DESCRIPTION OF THE TASK: Report every line of the listing below in which the string "make" appears.

SUPPLIED DATA:
···

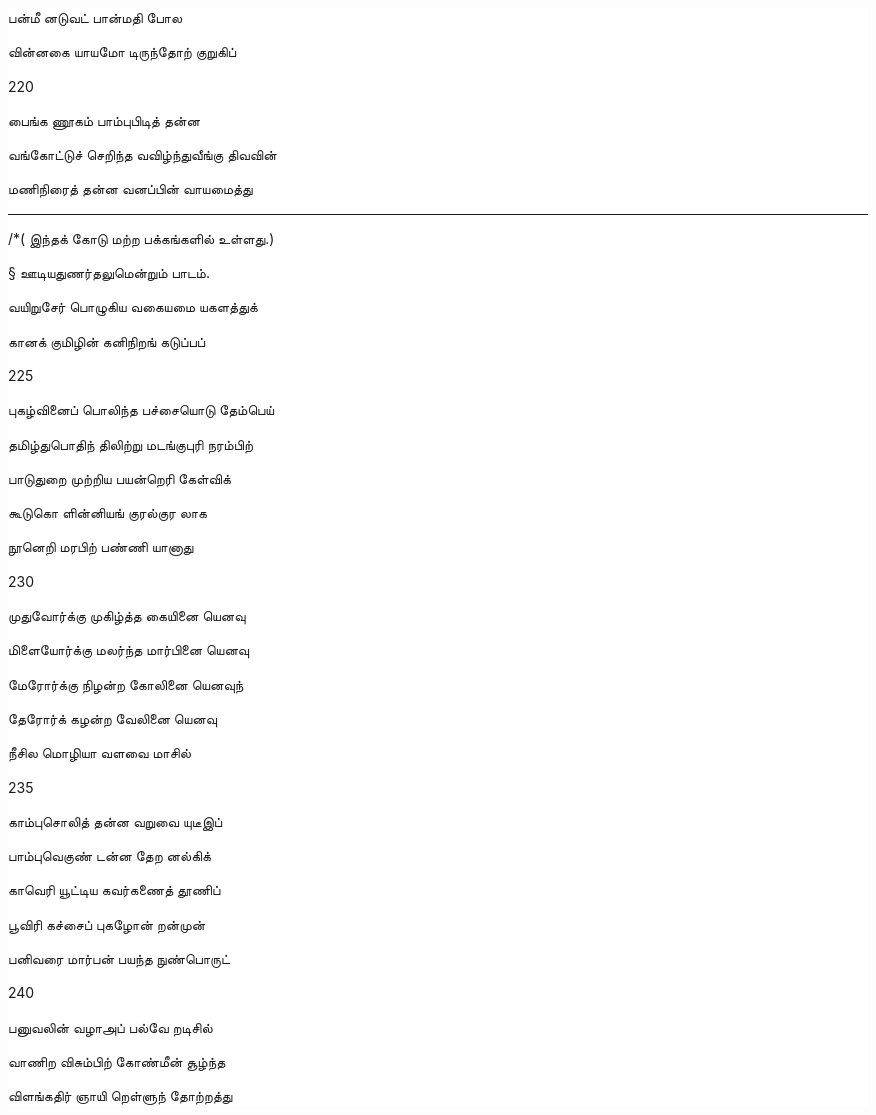 பன்மீ னடுவட் பான்மதி போல  

வின்னகை யாயமோ டிருந்தோற் குறுகிப்

220  

பைங்க ணூகம் பாம்புபிடித் தன்ன  

வங்கோட்டுச் செறிந்த வவிழ்ந்துவீங்கு திவவின்  

மணிநிரைத் தன்ன வனப்பின் வாயமைத்து  

---------  

/*( இந்தக் கோடு மற்ற பக்கங்களில் உள்ளது.)  

§ ஊடிய‌துணர்தலுமென்றும் பாடம்.  

வயிறுசேர் பொழுகிய வகையமை யகளத்துக்  

கானக் குமிழின் கனிநிறங் கடுப்பப்

225  

புகழ்வினைப் பொலிந்த பச்சையொடு தேம்பெய்  

தமிழ்துபொதிந் திலிற்று மடங்குபுரி நரம்பிற்  

பாடுதுறை முற்றிய பயன்றெரி கேள்விக்  

கூடுகொ ளின்னியங் குரல்குர லாக  

நூனெறி மரபிற் பண்ணி யானாது

230  

முதுவோர்க்கு முகிழ்த்த கையினை யெனவு  

மிளையோர்க்கு மலர்ந்த மார்பினை யெனவு  

மேரோர்க்கு நிழன்ற கோலினை யெனவுந்  

தேரோர்க் கழன்ற வேலினை யெனவு  

நீசில மொழியா வளவை மாசில்

235  

காம்புசொலித் தன்ன வறுவை யுடீஇப்  

பாம்புவெகுண் டன்ன தேற னல்கிக்  

காவெரி யூட்டிய கவர்கணைத் தூணிப்  

பூவிரி கச்சைப் புகழோன் றன்முன்  

பனிவரை மார்பன் பயந்த நுண்பொருட்

240  

பனுவலின் வழாஅப் பல்வே றடிசில்  

வாணிற விசும்பிற் கோண்மீன் சூழ்ந்த  

விளங்கதிர் ஞாயி றெள்ளுந் தோற்றத்து  
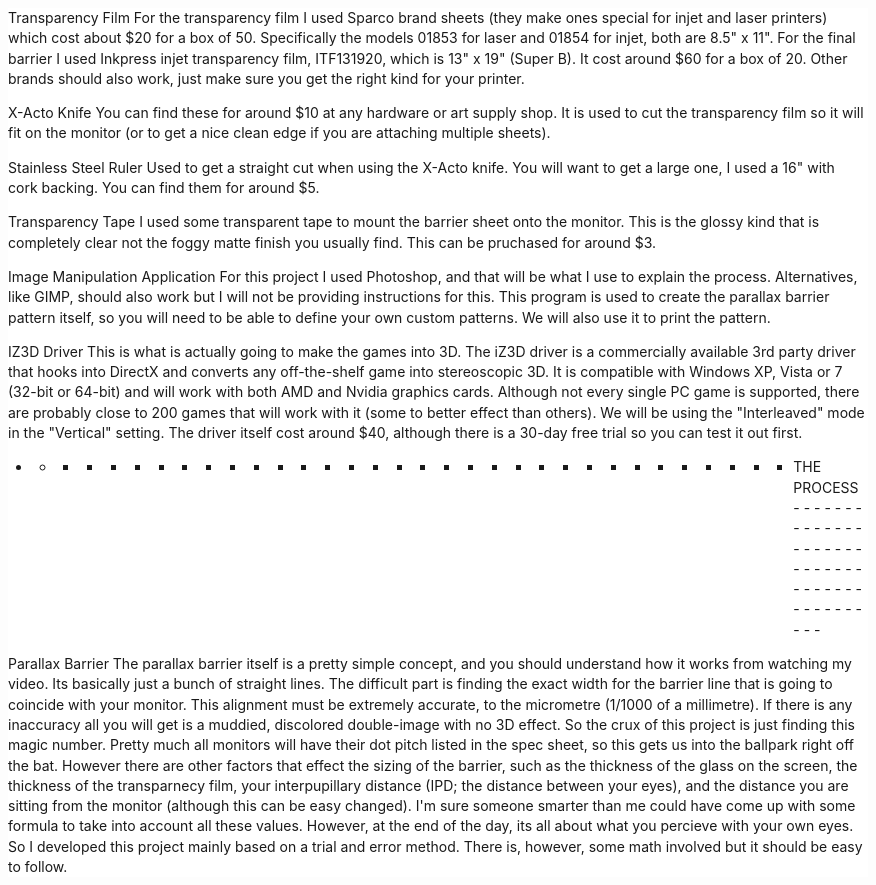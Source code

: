 Transparency Film
For the transparency film I used Sparco brand sheets (they make ones special for injet and laser printers) which cost about $20 for a box of 50. Specifically the models 01853 for laser and 01854 for injet, both are 8.5" x 11". For the final barrier I used Inkpress injet transparency film, ITF131920, which is 13" x 19" (Super B). It cost around $60 for a box of 20. Other brands should also work, just make sure you get the right kind for your printer.

X-Acto Knife
You can find these for around $10 at any hardware or art supply shop. It is used to cut the transparency film so it will fit on the monitor (or to get a nice clean edge if you are attaching multiple sheets).

Stainless Steel Ruler
Used to get a straight cut when using the X-Acto knife. You will want to get a large one, I used a 16" with cork backing. You can find them for around $5.

Transparency Tape
I used some transparent tape to mount the barrier sheet onto the monitor. This is the glossy kind that is completely clear not the foggy matte finish you usually find. This can be pruchased for around $3.

Image Manipulation Application
For this project I used Photoshop, and that will be what I use to explain the process. Alternatives, like GIMP, should also work but I will not be providing instructions for this. This program is used to create the parallax barrier pattern itself, so you will need to be able to define your own custom patterns. We will also use it to print the
pattern.

IZ3D Driver
This is what is actually going to make the games into 3D. The iZ3D driver is a commercially available 3rd party driver that hooks into DirectX and converts any off-the-shelf game into stereoscopic 3D. It is compatible with Windows XP, Vista or 7 (32-bit or 64-bit) and will work with both AMD and Nvidia graphics cards. Although not every single PC game is supported, there are probably close to 200 games that will work with it (some to better effect than others). We will be using the "Interleaved" mode in the "Vertical" setting. The driver itself cost around $40, although there is a 30-day free trial so you can test it out first.


- - - - - - - - - - - - - - - - - - - - - - - - - - - - - - - - - THE PROCESS - - - - - - - - - - - - - - - - - - - - - - - - - - - - - - - - - - - - - - - - - - - - -


Parallax Barrier
The parallax barrier itself is a pretty simple concept, and you should understand how it works from watching my video. Its basically just a bunch of straight lines. The difficult part is finding the exact width for the barrier line that is going to coincide with your monitor. This alignment must be extremely accurate, to the micrometre (1/1000 of a millimetre). If there is any inaccuracy all you will get is a muddied, discolored double-image with no 3D effect. So the crux of this project is just finding this magic number. Pretty much all monitors will have their dot pitch listed in the spec sheet, so this gets us into the ballpark right off the bat. However there are other factors that effect the sizing of the barrier, such as the thickness of the glass on the screen, the thickness of the transparnecy film, your interpupillary distance (IPD; the distance between your eyes), and the distance you are sitting from the monitor (although this can be easy changed). I'm sure someone smarter than me could have come up with some formula to take into account all these values. However, at the end of the day, its all about what you percieve with your own eyes. So I developed this project mainly based on a trial and error method. There is, however, some math involved but it should be easy to follow.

···

SOLUTION:
For the transparency film I used Sparco brand sheets (they make ones special for injet and laser printers) which cost about $20 for a box of 50. Specifically the models 01853 for laser and 01854 for injet, both are 8.5" x 11". For the final barrier I used Inkpress injet transparency film, ITF131920, which is 13" x 19" (Super B). It cost around $60 for a box of 20. Other brands should also work, just make sure you get the right kind for your printer.
This is what is actually going to make the games into 3D. The iZ3D driver is a commercially available 3rd party driver that hooks into DirectX and converts any off-the-shelf game into stereoscopic 3D. It is compatible with Windows XP, Vista or 7 (32-bit or 64-bit) and will work with both AMD and Nvidia graphics cards. Although not every single PC game is supported, there are probably close to 200 games that will work with it (some to better effect than others). We will be using the "Interleaved" mode in the "Vertical" setting. The driver itself cost around $40, although there is a 30-day free trial so you can test it out first.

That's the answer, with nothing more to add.